======== SOURCE MATERIAL

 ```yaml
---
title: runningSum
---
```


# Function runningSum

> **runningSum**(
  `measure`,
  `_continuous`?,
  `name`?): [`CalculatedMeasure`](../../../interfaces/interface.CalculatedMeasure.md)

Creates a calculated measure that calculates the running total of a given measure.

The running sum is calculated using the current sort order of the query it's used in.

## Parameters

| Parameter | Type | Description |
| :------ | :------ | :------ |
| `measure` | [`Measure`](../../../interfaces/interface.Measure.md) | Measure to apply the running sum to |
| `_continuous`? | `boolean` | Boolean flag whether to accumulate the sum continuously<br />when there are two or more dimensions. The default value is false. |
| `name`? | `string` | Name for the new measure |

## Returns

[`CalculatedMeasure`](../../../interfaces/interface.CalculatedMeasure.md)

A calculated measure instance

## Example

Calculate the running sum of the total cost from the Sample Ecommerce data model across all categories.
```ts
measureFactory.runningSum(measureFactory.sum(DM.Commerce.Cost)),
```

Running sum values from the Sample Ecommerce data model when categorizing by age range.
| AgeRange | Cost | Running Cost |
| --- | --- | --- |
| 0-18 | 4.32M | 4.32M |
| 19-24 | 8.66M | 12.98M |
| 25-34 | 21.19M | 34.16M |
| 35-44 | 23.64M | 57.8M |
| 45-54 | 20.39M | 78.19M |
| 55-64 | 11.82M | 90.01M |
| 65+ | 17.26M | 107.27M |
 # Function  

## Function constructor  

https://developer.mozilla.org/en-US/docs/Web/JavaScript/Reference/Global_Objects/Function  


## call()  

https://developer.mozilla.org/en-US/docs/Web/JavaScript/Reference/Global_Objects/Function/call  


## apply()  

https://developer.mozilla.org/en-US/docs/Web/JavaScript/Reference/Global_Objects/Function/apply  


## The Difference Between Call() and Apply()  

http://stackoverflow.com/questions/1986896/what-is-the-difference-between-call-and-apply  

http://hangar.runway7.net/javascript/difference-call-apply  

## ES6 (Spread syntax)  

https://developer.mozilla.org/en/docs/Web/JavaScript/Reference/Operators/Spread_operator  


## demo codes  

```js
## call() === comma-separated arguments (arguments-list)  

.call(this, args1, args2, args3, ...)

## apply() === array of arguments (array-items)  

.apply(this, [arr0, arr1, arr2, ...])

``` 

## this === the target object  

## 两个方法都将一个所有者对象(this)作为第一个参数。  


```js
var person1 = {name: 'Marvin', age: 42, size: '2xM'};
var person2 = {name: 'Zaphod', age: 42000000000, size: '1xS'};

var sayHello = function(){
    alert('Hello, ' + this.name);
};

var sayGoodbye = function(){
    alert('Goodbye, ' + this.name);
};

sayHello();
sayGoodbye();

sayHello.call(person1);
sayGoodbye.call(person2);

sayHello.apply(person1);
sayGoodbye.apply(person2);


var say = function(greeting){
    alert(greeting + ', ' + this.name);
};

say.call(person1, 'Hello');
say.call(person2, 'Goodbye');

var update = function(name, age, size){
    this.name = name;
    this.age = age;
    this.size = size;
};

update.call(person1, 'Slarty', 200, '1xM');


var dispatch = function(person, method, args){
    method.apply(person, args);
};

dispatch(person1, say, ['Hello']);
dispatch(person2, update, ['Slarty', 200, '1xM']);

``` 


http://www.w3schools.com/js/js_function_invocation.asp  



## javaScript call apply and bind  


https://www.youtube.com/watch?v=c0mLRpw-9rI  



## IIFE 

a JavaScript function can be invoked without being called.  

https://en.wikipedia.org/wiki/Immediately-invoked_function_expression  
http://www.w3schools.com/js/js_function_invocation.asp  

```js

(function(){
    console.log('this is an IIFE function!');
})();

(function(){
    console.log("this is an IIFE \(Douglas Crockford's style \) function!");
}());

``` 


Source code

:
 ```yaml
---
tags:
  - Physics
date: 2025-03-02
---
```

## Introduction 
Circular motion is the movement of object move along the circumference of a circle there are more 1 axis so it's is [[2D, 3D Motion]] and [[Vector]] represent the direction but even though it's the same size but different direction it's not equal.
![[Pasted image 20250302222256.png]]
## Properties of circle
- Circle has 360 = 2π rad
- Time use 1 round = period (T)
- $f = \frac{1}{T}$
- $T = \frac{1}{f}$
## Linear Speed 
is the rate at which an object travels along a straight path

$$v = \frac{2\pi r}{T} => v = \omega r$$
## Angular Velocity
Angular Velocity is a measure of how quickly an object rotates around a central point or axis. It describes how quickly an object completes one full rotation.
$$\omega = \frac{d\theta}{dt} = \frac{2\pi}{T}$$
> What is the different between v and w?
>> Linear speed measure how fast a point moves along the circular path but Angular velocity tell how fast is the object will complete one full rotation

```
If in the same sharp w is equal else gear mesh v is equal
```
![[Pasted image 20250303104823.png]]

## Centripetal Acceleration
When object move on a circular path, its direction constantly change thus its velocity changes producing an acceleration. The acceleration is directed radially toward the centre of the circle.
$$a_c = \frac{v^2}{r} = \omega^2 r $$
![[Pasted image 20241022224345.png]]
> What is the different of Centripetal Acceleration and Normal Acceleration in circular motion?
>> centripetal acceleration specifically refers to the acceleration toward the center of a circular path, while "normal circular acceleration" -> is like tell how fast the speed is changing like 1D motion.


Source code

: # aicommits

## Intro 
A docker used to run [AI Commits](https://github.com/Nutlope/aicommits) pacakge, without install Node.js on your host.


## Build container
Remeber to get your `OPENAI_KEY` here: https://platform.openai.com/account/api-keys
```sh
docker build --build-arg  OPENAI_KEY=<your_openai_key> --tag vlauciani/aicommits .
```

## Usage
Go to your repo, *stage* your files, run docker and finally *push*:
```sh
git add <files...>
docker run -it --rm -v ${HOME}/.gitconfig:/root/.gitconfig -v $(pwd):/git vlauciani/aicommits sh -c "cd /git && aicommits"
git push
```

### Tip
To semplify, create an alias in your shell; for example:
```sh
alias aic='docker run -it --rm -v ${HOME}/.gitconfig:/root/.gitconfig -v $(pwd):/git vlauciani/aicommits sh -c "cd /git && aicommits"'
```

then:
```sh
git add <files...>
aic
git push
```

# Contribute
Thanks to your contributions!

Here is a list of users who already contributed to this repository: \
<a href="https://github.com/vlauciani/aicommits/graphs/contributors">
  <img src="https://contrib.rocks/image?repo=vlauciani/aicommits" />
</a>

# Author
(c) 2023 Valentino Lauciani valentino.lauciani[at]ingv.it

================

» **PROBLEM STATEMENT**: What do the lines of the material read, from the first through the line with "Creates a calculated"? Transcribe them exactly and stop there.

» **ANSWER TO THIS PROBLEM**:
 ```yaml
---
title: runningSum
---
```


# Function runningSum

> **runningSum**(
  `measure`,
  `_continuous`?,
  `name`?): [`CalculatedMeasure`](../../../interfaces/interface.CalculatedMeasure.md)

Creates a calculated measure that calculates the running total of a given measure.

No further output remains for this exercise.